EXERCISE REQUIREMENTS: Take the listing below and output it again exactly.

DATA SUPPLIED:
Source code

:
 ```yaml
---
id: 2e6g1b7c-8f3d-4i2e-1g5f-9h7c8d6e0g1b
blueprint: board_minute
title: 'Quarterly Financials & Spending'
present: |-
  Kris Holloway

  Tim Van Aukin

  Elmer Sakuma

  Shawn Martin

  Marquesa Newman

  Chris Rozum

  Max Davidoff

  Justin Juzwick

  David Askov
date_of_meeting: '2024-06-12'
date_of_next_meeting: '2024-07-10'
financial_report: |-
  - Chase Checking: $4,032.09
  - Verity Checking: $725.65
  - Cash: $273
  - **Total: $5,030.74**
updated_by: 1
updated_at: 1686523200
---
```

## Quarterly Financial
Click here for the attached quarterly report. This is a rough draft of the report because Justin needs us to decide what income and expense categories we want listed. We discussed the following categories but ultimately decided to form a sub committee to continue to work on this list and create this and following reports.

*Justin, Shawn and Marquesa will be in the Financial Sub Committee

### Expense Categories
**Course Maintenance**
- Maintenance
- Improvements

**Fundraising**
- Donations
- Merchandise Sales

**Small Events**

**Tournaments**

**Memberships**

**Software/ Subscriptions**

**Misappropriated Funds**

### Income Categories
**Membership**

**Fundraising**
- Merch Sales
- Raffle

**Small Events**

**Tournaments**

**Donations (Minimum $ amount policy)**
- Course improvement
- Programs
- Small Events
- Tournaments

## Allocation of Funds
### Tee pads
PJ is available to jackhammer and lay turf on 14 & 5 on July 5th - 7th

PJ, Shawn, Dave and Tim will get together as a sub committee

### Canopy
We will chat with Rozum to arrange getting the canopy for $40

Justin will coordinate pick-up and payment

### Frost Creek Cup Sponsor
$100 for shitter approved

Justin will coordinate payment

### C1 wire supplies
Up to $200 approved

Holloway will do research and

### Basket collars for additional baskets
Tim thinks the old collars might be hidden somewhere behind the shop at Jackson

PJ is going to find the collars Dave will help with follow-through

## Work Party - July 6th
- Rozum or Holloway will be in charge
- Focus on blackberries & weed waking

ANSWER BELOW:
Source code

:
 ```yaml
---
id: 2e6g1b7c-8f3d-4i2e-1g5f-9h7c8d6e0g1b
blueprint: board_minute
title: 'Quarterly Financials & Spending'
present: |-
  Kris Holloway

  Tim Van Aukin

  Elmer Sakuma

  Shawn Martin

  Marquesa Newman

  Chris Rozum

  Max Davidoff

  Justin Juzwick

  David Askov
date_of_meeting: '2024-06-12'
date_of_next_meeting: '2024-07-10'
financial_report: |-
  - Chase Checking: $4,032.09
  - Verity Checking: $725.65
  - Cash: $273
  - **Total: $5,030.74**
updated_by: 1
updated_at: 1686523200
---
```

## Quarterly Financial
Click here for the attached quarterly report. This is a rough draft of the report because Justin needs us to decide what income and expense categories we want listed. We discussed the following categories but ultimately decided to form a sub committee to continue to work on this list and create this and following reports.

*Justin, Shawn and Marquesa will be in the Financial Sub Committee

### Expense Categories
**Course Maintenance**
- Maintenance
- Improvements

**Fundraising**
- Donations
- Merchandise Sales

**Small Events**

**Tournaments**

**Memberships**

**Software/ Subscriptions**

**Misappropriated Funds**

### Income Categories
**Membership**

**Fundraising**
- Merch Sales
- Raffle

**Small Events**

**Tournaments**

**Donations (Minimum $ amount policy)**
- Course improvement
- Programs
- Small Events
- Tournaments

## Allocation of Funds
### Tee pads
PJ is available to jackhammer and lay turf on 14 & 5 on July 5th - 7th

PJ, Shawn, Dave and Tim will get together as a sub committee

### Canopy
We will chat with Rozum to arrange getting the canopy for $40

Justin will coordinate pick-up and payment

### Frost Creek Cup Sponsor
$100 for shitter approved

Justin will coordinate payment

### C1 wire supplies
Up to $200 approved

Holloway will do research and

### Basket collars for additional baskets
Tim thinks the old collars might be hidden somewhere behind the shop at Jackson

PJ is going to find the collars Dave will help with follow-through

## Work Party - July 6th
- Rozum or Holloway will be in charge
- Focus on blackberries & weed waking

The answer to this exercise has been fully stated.